Audit your AI tool usage habits
Ask me a series of questions about how I used AI coding tools this week. Help me distinguish between uses that saved me time on tasks I already understood, and uses where I accepted AI output without genuinely understanding it. Be honest with me.
Reading List
Five books that give this topic the depth it deserves. Each one is genuinely worth reading, not just citing.
1
A Philosophy of Software Design
John Ousterhout
The case for designing systems with clarity and depth of thought. The kind of thinking AI tools actively shortcut if you are not careful.
2
The Pragmatic Programmer
David Thomas and Andrew Hunt
Foundational principles for craftsmanship and ownership of your work. More relevant now that the temptation to skip the fundamentals is everywhere.
3
Thinking, Fast and Slow
Daniel Kahneman
The cognitive shortcuts that make AI code acceptance so tempting are the same ones that produce the most consequential engineering errors.
4
The Shallows
Nicholas Carr
What persistent use of tools that do the thinking for us does to our capacity for deep problem-solving, directly applicable to how AI coding assistants affect engineering judgment.
5
Cognitive Sovereignty
Steve Raju
A framework for staying in command of your technical judgment as AI pair programmers become the default in engineering workflows.
Questions to ask yourself
Use these before your next AI-assisted decision. Honest answers are more useful than comfortable ones.
- Can I solve the class of problem I am currently using AI for, unassisted, if I have to?
- When did I last debug a non-trivial issue entirely through my own reading of the code?

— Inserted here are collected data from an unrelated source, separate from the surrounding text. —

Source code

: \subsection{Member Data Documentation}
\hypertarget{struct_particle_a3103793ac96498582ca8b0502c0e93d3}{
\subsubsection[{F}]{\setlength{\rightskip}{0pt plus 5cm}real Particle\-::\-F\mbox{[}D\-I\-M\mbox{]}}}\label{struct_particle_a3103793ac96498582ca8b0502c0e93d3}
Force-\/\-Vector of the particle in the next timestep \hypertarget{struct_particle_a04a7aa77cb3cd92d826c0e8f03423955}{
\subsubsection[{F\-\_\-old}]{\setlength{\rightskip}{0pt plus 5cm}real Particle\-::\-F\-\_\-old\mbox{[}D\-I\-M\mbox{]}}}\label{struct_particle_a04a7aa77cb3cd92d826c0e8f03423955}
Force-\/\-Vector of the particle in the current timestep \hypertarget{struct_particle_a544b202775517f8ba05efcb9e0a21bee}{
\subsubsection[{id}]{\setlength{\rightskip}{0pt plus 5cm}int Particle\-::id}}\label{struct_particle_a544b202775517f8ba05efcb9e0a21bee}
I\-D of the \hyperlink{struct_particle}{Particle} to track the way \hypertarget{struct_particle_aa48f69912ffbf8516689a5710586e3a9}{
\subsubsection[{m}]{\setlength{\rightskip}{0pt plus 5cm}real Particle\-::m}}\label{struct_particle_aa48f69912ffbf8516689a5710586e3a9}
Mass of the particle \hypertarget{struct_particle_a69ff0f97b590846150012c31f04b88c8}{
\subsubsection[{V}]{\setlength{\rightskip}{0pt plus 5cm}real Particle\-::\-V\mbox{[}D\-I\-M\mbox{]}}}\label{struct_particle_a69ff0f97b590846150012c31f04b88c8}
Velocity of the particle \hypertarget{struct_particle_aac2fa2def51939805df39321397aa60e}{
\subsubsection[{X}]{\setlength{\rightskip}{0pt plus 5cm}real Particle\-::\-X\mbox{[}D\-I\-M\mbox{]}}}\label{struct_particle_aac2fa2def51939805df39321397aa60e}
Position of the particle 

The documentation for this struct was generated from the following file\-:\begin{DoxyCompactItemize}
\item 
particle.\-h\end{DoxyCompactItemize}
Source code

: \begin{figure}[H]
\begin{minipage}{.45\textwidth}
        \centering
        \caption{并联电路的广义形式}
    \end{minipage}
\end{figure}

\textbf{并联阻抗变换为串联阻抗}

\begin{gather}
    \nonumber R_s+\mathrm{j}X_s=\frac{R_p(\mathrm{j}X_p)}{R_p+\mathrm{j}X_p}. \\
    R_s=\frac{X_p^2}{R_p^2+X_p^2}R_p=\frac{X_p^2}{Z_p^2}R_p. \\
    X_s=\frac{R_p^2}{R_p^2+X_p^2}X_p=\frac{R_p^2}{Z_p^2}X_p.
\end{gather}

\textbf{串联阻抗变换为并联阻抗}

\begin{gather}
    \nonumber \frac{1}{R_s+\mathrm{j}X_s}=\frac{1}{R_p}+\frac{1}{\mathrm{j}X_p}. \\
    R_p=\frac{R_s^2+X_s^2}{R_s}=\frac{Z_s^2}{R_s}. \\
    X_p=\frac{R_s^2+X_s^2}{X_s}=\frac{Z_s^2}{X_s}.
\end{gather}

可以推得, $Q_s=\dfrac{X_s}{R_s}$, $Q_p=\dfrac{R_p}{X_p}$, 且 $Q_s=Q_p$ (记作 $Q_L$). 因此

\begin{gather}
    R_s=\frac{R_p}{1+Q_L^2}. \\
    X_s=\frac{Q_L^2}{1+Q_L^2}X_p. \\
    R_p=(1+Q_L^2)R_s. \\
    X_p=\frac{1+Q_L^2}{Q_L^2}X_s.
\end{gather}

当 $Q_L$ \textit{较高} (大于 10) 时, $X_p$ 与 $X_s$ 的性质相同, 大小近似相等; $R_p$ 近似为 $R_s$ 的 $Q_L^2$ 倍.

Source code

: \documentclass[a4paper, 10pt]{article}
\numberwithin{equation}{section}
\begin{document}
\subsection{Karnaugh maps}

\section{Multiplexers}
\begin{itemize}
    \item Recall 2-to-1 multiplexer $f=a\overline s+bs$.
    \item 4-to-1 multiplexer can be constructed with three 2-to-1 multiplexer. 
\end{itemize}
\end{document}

- Do I understand every line of AI-generated code I have shipped this month?
- Am I reaching for AI before I have genuinely tried to solve the problem myself?
- Is my ability to design systems from first principles getting stronger or weaker?
Common questions
Is GitHub Copilot making software engineers worse?

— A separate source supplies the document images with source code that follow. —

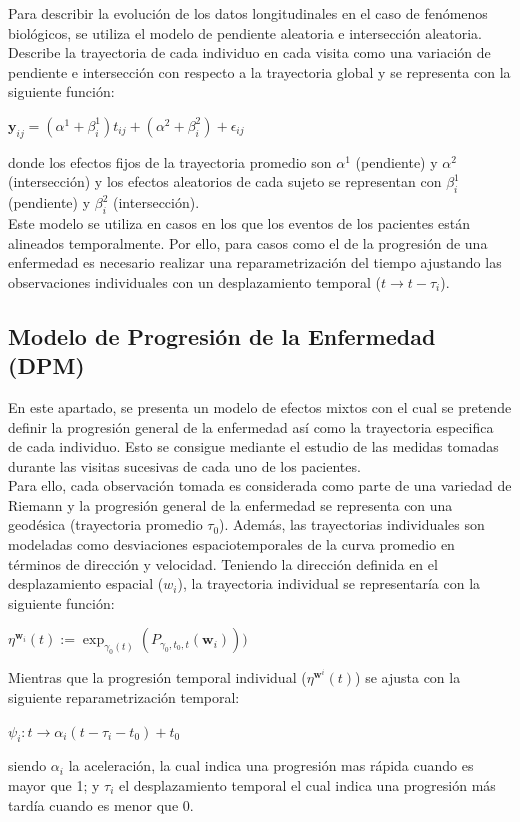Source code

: \documentclass[12pt]{article}
\begin{document}
Para describir la evolución de los datos longitudinales en el caso de fenómenos biológicos, se utiliza el modelo de pendiente aleatoria e intersección aleatoria. Describe la trayectoria de cada individuo en cada visita como una variación de pendiente e intersección con respecto a la trayectoria global y se representa con la siguiente función:
\begin{center}
	$\textbf{y}_{ij}=(\alpha^{1}+\beta_{i}^{1})t_{ij}+(\alpha^{2}+\beta_{i}^{2})+\epsilon_{ij}$
\end{center}
donde los efectos fijos de la trayectoria promedio son $\alpha^{1}$ (pendiente) y $\alpha^{2}$ (intersección) y los efectos aleatorios de cada sujeto se representan con $\beta_{i}^{1}$ (pendiente) y $\beta_{i}^{2}$ (intersección).\\

Este modelo se utiliza en casos en los que los eventos de los pacientes están alineados temporalmente. Por ello, para casos como el de la progresión de una enfermedad es necesario realizar una reparametrización del tiempo ajustando las observaciones individuales con un desplazamiento temporal ($t \rightarrow t-\tau_{i}$).

\subsection{Modelo de Progresión de la Enfermedad (DPM)}
En este apartado, se presenta un modelo de efectos mixtos con el cual se pretende definir la progresión general de la enfermedad así como la trayectoria especifica de cada individuo. Esto se consigue mediante el estudio de las medidas tomadas durante las visitas sucesivas de cada uno de los pacientes.\\

Para ello, cada observación tomada es considerada como parte de una variedad de Riemann y la progresión general de la enfermedad se representa con una geodésica (trayectoria promedio $\tau_{0}$). Además, las trayectorias individuales son modeladas como desviaciones espaciotemporales de la curva promedio en términos de dirección y velocidad. Teniendo la dirección definida en el desplazamiento espacial ($w_{i}$), la trayectoria individual se representaría con la siguiente función:
\begin{center}
	$\eta^{\textbf{w}_{i}}(t):=\exp_{\gamma_0(t)} (P_{\gamma_0,t_0,t}(\textbf{w}_i)))$
\end{center}
Mientras que la progresión temporal individual ($\eta^{\textbf{w}^{i}}(t)$) se ajusta con la siguiente reparametrización temporal:
\begin{center}
	$\psi_i:t \rightarrow \alpha_i(t - \tau_i - t_0) + t_0$
\end{center}
siendo $\alpha_i$ la aceleración, la cual indica una progresión mas rápida cuando es mayor que 1; y $\tau_{i}$ el desplazamiento temporal el cual indica una progresión más tardía cuando es menor que 0.\\
\end{document}
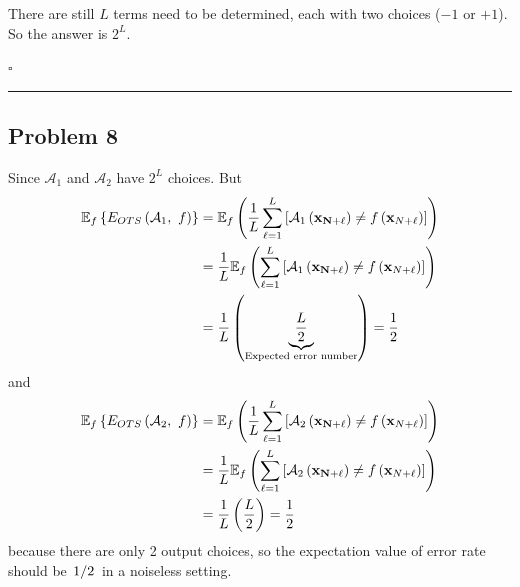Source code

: \documentclass[12pt]{article}
\newcommand*{\QEDB}{\hfill\ensuremath{\square}}
\newcommand{\CBrackets}[1]{\left\{#1\right\}}
\newcommand{\SBrackets}[1]{\left[#1\right]}
\newcommand{\ParTh}[1]{\left(#1\right)}
\newcommand{\BF}[1]{{\bf#1}}
\newcommand{\Divide}[2]{\left.#1\middle/#2\right.}
\newcommand{\horrule}[1]{\rule{\linewidth}{#1}}
\begin{document}
There are still $L$ terms need to be determined, each with two choices ($-1$ or $+1$). So the answer is $2^L$.

\QEDB

\horrule{0.5pt}

\subsection*{Problem 8}

Since $\mathcal{A}_1$ and $\mathcal{A}_2$ have $2^L$ choices. But
\begin{align}
\mathbb{E}_f\CBrackets{E_{OTS}\ParTh{\mathcal{A}_1,~f}}&=\mathbb{E}_f\ParTh{\dfrac{1}{L}\sum_{\ell=1}^{L}\SBrackets{\mathcal{A}_1\ParTh{\BF{x_{N+\ell}}}\neq f\ParTh{\BF{x}_{N+\ell}}}}
\\
&=\dfrac{1}{L}\mathbb{E}_f\ParTh{\sum_{\ell=1}^{L}\SBrackets{\mathcal{A}_1\ParTh{\BF{x_{N+\ell}}}\neq f\ParTh{\BF{x}_{N+\ell}}}}\\
&=\dfrac{1}{L}\ParTh{\underbrace{\dfrac{L}{2}}_{\text{Expected error number}}}=\dfrac{1}{2}
\end{align}
and
\begin{align}
\mathbb{E}_f\CBrackets{E_{OTS}\ParTh{\mathcal{A}_2,~f}}&=\mathbb{E}_f\ParTh{\dfrac{1}{L}\sum_{\ell=1}^{L}\SBrackets{\mathcal{A}_2\ParTh{\BF{x_{N+\ell}}}\neq f\ParTh{\BF{x}_{N+\ell}}}}
\\
&=\dfrac{1}{L}\mathbb{E}_f\ParTh{\sum_{\ell=1}^{L}\SBrackets{\mathcal{A}_2\ParTh{\BF{x_{N+\ell}}}\neq f\ParTh{\BF{x}_{N+\ell}}}}\\
&=\dfrac{1}{L}\ParTh{\dfrac{L}{2}}=\dfrac{1}{2}
\end{align}
because there are only 2 output choices, so the expectation value of error rate should be $\Divide{1}{2}$ in a noiseless setting.
\end{document}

There is genuine concern among senior engineers that developers who learn with AI pair programmers miss the deep problem-solving struggle that builds real competence. Studies show developers accept AI-generated code without fully understanding it at alarming rates. Whether this matters depends on how much you rely on that understanding when things break at 2am in production.
Should software engineers use AI coding tools?
Yes. The productivity gains for boilerplate, test generation, and documentation are real. The risk is when AI becomes the first resort rather than the second. Engineers who can reason through a problem before reaching for AI assistance tend to write better-prompted queries, catch more AI errors, and retain the debugging ability that separates senior from junior engineers.
Will AI replace software engineers?
AI is already handling significant portions of low-complexity coding tasks. But the work of understanding a system, reasoning about trade-offs, debugging novel failures, and making architectural decisions that account for human context remains genuinely hard. Engineers who keep these skills sharp. And who learn to direct AI effectively, are better positioned, not threatened.
How can developers avoid AI dependency?
The most practical habit is to attempt problems independently before opening an AI tool. Write down your reasoning first. Review AI output critically rather than accepting it. Regularly practice problems without AI assistance. Understand every line of code before it goes into production, if you cannot explain it, you do not own it.
What coding skills are most at risk from AI tools?
Debugging by reading code carefully, designing systems from first principles, writing algorithms from scratch, and holding the full context of a large codebase in your head. These are precisely the skills built by the struggle that AI tools shortcut. And precisely the skills that matter most when production systems fail in unexpected ways.